Authorities in mainland China have handed over criminal cases concerning 18 employees of Australian casino operator Crown Resorts Ltd to a district-level prosecutor’s office, reported Australian media. The move brings those people a step closer to trial following their detention in October last year, according to the reports.
The Australian Financial Review reported on Wednesday that the case was given to Shanghai’s Baoshan District People’s Procurator two weeks ago. The newspaper added that handing the case to a district rather than city-level prosecutor suggests authorities are pursuing lower-level charges around the promotion of gambling, rather than more serious offences.
“Giving the case to a district-level procurator implies a less severe or shorter sentence,” said Shanghai criminal lawyer Si Weijiang, as quoted by the Australian Financial Review. Mr Si additionally said it would usually take the procurator’s office a further three months to review the case, before handing it over to a local court which was responsible for setting trial dates.

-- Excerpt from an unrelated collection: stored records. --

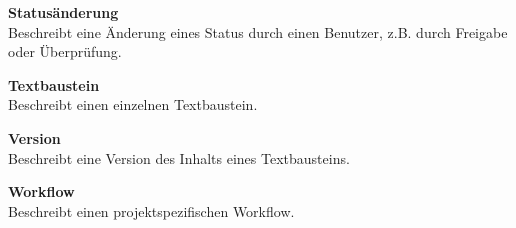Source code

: \textsf{\textbf{Statusänderung}}\\Beschreibt eine Änderung eines Status durch einen Benutzer, z.B. durch Freigabe oder Überprüfung.

\textsf{\textbf{Textbaustein}}\\Beschreibt einen einzelnen Textbaustein.

\textsf{\textbf{Version}}\\Beschreibt eine Version des Inhalts eines Textbausteins.

\textsf{\textbf{Workflow}}\\Beschreibt einen projektspezifischen Workflow.
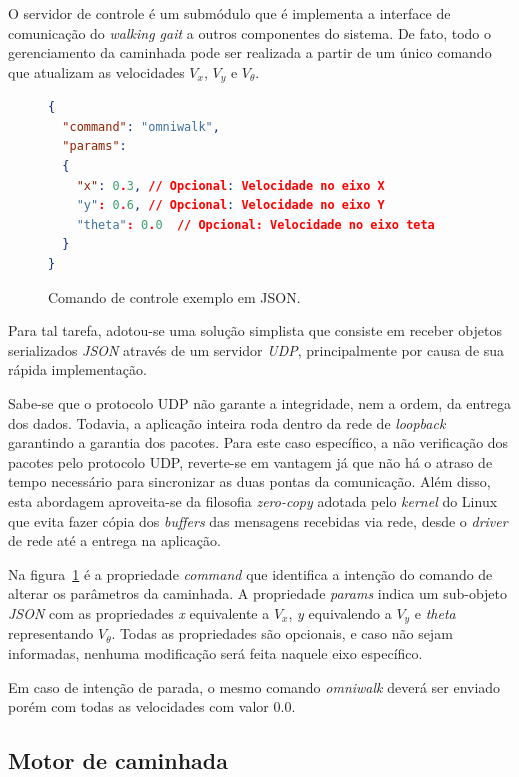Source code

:O servidor de controle é um submódulo que é implementa a interface de comunicação do \textit{walking gait} a outros componentes do sistema. De fato, todo o gerenciamento da caminhada pode ser realizada a partir de um único comando que atualizam as velocidades $V_x$, $V_y$ e $V_\theta$.

\begin{figure}[htb]
	\begin{lstlisting}[language=json,firstnumber=1]
{
  "command": "omniwalk",
  "params":
  {
    "x": 0.3, // Opcional: Velocidade no eixo X
    "y": 0.6, // Opcional: Velocidade no eixo Y
    "theta": 0.0  // Opcional: Velocidade no eixo teta
  }
}
	\end{lstlisting}
	\caption{Comando de controle exemplo em JSON.}
	\label{fig:architecture:walkinggait:controller:json}
\end{figure}

Para tal tarefa, adotou-se uma solução simplista que consiste em receber objetos serializados \textit{JSON} através de um servidor \textit{UDP}, principalmente por causa de sua rápida implementação.

Sabe-se que o protocolo UDP não garante a integridade, nem a ordem, da entrega dos dados. Todavia, a aplicação inteira roda dentro da rede de \textit{loopback} garantindo a garantia dos pacotes. Para este caso específico, a não verificação dos pacotes pelo protocolo UDP, reverte-se em vantagem já que não há o atraso de tempo necessário para sincronizar as duas pontas da comunicação. Além disso, esta abordagem aproveita-se da filosofia \textit{zero-copy} adotada pelo \textit{kernel} do Linux \cite{tianhua2008} que evita fazer cópia dos \textit{buffers} das mensagens recebidas via rede, desde o \textit{driver} de rede até a entrega na aplicação.

Na figura~\ref{fig:architecture:walkinggait:controller:json} é a propriedade \textit{command} que identifica a intenção do comando de alterar os parâmetros da caminhada. A propriedade \textit{params} indica um sub-objeto \textit{JSON} com as propriedades \textit{x} equivalente a $V_x$, \textit{y} equivalendo a $V_y$ e \textit{theta} representando $V_\theta$. Todas as propriedades são opcionais, e caso não sejam informadas, nenhuma modificação será feita naquele eixo específico.

Em caso de intenção de parada, o mesmo comando \textit{omniwalk} deverá ser enviado porém com todas as velocidades com valor $0.0$.

\subsection{Motor de caminhada}

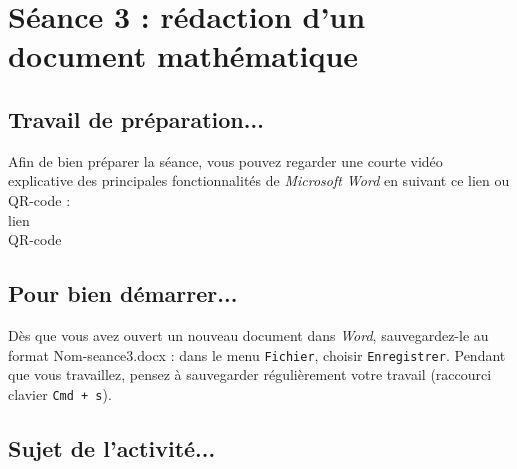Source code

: 


%
%
%
%




\pagebreak

\section{Séance 3 : rédaction d'un document mathématique}\label{ficheTexte4e1}

\subsection{Travail de préparation...}

Afin de bien préparer la séance, vous pouvez regarder une courte vidéo explicative des principales fonctionnalités de \emph{Microsoft Word} en suivant ce lien ou QR-code :\\

lien\\
QR-code

\subsection{Pour bien démarrer...}

Dès que vous avez ouvert un nouveau document dans \emph{Word}, sauvegardez-le au format Nom-seance3.docx : dans le menu \texttt{Fichier}, choisir \texttt{Enregistrer}. Pendant que vous travaillez, pensez à sauvegarder régulièrement votre travail (raccourci clavier \texttt{Cmd + s}).   


\subsection{Sujet de l'activité...}

\vspace{10pt}


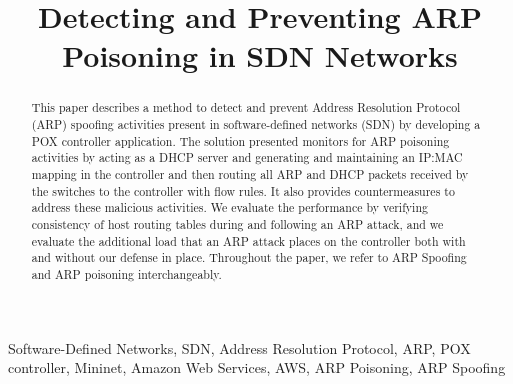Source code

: \documentclass[conference]{IEEEtran}
\begin{document}
\title{Detecting and Preventing ARP Poisoning in SDN Networks}

\author{
	\and
	\and
}

\maketitle


\begin{abstract}
This paper describes a method to detect and prevent Address Resolution Protocol (ARP) spoofing activities present in software-defined networks (SDN) by developing a POX controller application. The solution presented monitors for ARP poisoning activities by acting as a DHCP server and generating and maintaining an IP:MAC mapping in the controller and then routing all ARP and DHCP packets received by the switches to the controller with flow rules. It also provides countermeasures to address these malicious activities. We evaluate the performance by verifying consistency of host routing tables during and following an ARP attack, and we evaluate the additional load that an ARP attack places on the controller both with and without our defense in place. Throughout the paper, we refer to ARP Spoofing and ARP poisoning interchangeably.\\
\end{abstract}

\begin{IEEEkeywords}
Software-Defined Networks, SDN, Address Resolution Protocol, ARP, POX controller, Mininet, Amazon Web Services, AWS, ARP Poisoning, ARP Spoofing
\end{IEEEkeywords}
\end{document}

While specific charges haven’t been detailed, the Crown Resorts employees were detained on suspicion of committing “gambling-related crimes”, said at the time the Chinese Ministry of Foreign Affairs. Three Australians – including Jason O’Connor, the group’s executive vice president for international VIP business – were said to have been among the Crown Resorts staff arrested.
In February, Crown Resorts had announced turnover from its VIP gambling operations in Australia had plunged 45.3 percent year-on-year in the six months ending December 31. Executives with the company said at the time they were seeking “clarity” in relation to the detentions in mainland China, adding that Crown Resorts had “no intention to retreat” from the Chinese market.
In a presentation on Wednesday at the Macquarie Securities Australia Conference in Sydney, Australian casino operator The Star Entertainment Group Ltd said its international VIP business continues to be impacted by the detention of the Crown Resorts employees last year. Star Entertainment said however that its international VIP business volumes are “showing signs of stabilisation”.
Star Entertainment said it continues to diversify into global VIP markets, expanding its VIP business in South Asia, while applying a “near term cautious approach in North Asia”.
Matt Bekier, Star Entertainment’s chief executive, had said in February that the detentions of Crown Resorts employees in mainland China had triggered “greater caution” in the market.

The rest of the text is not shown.